If $0<a<1$ and $a^x>a^y$, then $x<y$.
Precisely, the exponential function $f(x)=a^x$ is monotonically decreasing for $0<a<1$.
Exponential inequalities – same bases
Example 1:
$$2^{3x+4}>2^{2x}$$
Solution:
The base is $a=2$, which is greater than $1$. This implies $3x+4>2x$.
$$3x-2x>-4$$
$$x>-4$$
Therefore, the solutions are $x>-4$, i.e. $x \in \left<-4, \infty\right>$.
Example 2:
$$\left(\frac{1}{2}\right)^{5x}<\left(\frac{1}{2}\right)^{3x-4}$$
Solution:
The base is $a=\frac{1}{2}$, which is less than $1$. This implies $5x>3x-4$.
$$5x-3x>-4$$
$$2x>-4$$
Dividing by $2$,
$$x>-2$$
Therefore, the solutions are $x>-2$, i.e. $x \in \left<-2, \infty\right>$.

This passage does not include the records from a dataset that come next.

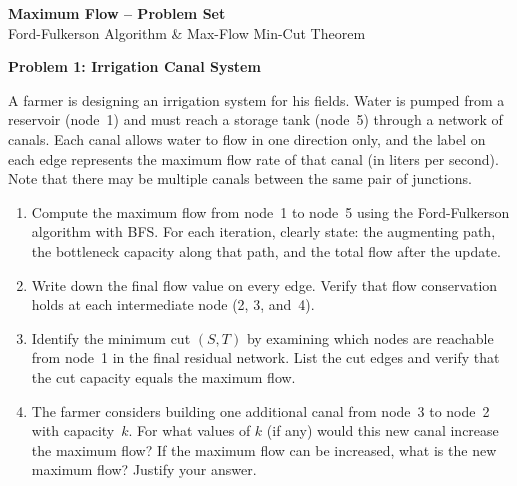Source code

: \documentclass[11pt,a4paper]{article}
\begin{document}
\begin{center}
{\Large\bfseries Maximum Flow -- Problem Set}\\[4pt]
{\small Ford-Fulkerson Algorithm \& Max-Flow Min-Cut Theorem}
\end{center}

\bigskip

\textbf{\large Problem 1: Irrigation Canal System}
\medskip

A farmer is designing an irrigation system for his fields. Water is pumped from a reservoir (node~1) and must reach a storage tank (node~5) through a network of canals. Each canal allows water to flow in one direction only, and the label on each edge represents the maximum flow rate of that canal (in liters per second). Note that there may be multiple canals between the same pair of junctions.

\begin{center}
\end{center}

\begin{enumerate}[label=(\alph*)]
  \item Compute the maximum flow from node~1 to node~5 using the Ford-Fulkerson algorithm with BFS. For each iteration, clearly state: the augmenting path, the bottleneck capacity along that path, and the total flow after the update.

  \item Write down the final flow value on every edge. Verify that flow conservation holds at each intermediate node (2, 3, and~4).

  \item Identify the minimum cut $(S, T)$ by examining which nodes are reachable from node~1 in the final residual network. List the cut edges and verify that the cut capacity equals the maximum flow.

  \item The farmer considers building one additional canal from node~3 to node~2 with capacity~$k$. For what values of $k$ (if any) would this new canal increase the maximum flow? If the maximum flow can be increased, what is the new maximum flow? Justify your answer.
\end{enumerate}
\end{document}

Exponential inequalities – different bases
Example 3:
$$8^{2x-3}>4^{4x}$$
Solution:
In this case, the bases are different but similar. Precisely, we know that $8=2^3$ and $4=2^2$.
$$\left(2^3\right)^{2x-3}>\left(2^2\right)^{4x}$$
$$2^{3 \cdot (2x-3)}>2^{2 \cdot 4x}$$
The base is $a=2>1$, so we conclude
$$3 \cdot (2x-3)>2 \cdot 4x$$
$$6x-9>8x$$
$$6x-8x>9$$
$$-2x>9$$
Dividing by $-2$,
$$x<-\frac{9}{2}$$
Therefore, the solutions are $x<-\frac{9}{2}$, i.e. $x \in \left<-\infty, -\frac{9}{2}\right>$.
Example 4:
$$5^{2x+1}<2^{x}$$
Solution:
The bases are different, so we need to take logarithm of both sides of the inequality:
$$log5^{2x+1}<log2^{x}$$
Now we apply the logarithm power rule $log_{a}x^y=y \cdot log_{a}x$:
$$(2x+1)log5<xlog2$$
Rearranging gives us
$$2xlog5+log5<xlog2$$
$$x(2log5-log2)<-log5$$
We can again apply the logarithm power rule:
$$x(log5^2-log2)<-log5$$
Using the logarithm quotient rule, we get
$$x \cdot log\frac{25}{2}< -log5$$
Dividing by $log\frac{25}{2}$,
$$x<-\frac{log5}{log\frac{25}{2}} \approx -0.637$$
Therefore, the solutions are $x<- \frac{log5}{log\frac{25}{2}} \approx -0.637$, i.e. $x \in \left<-\infty, -\frac{log5}{log\frac{25}{2}} \right>$.
Other examples
Example 5:
$$4^{2x+1}>4^x+3$$
Solution:
Rearranging gives us
$$4^{2x} \cdot 4>4^x+3$$
We use a substitution $4^x=t$:
$$4t^2>t+3$$
$$4t^2-t-3>0$$
Now we need to solve the related quadratic equation $4t^2-t-3=0$.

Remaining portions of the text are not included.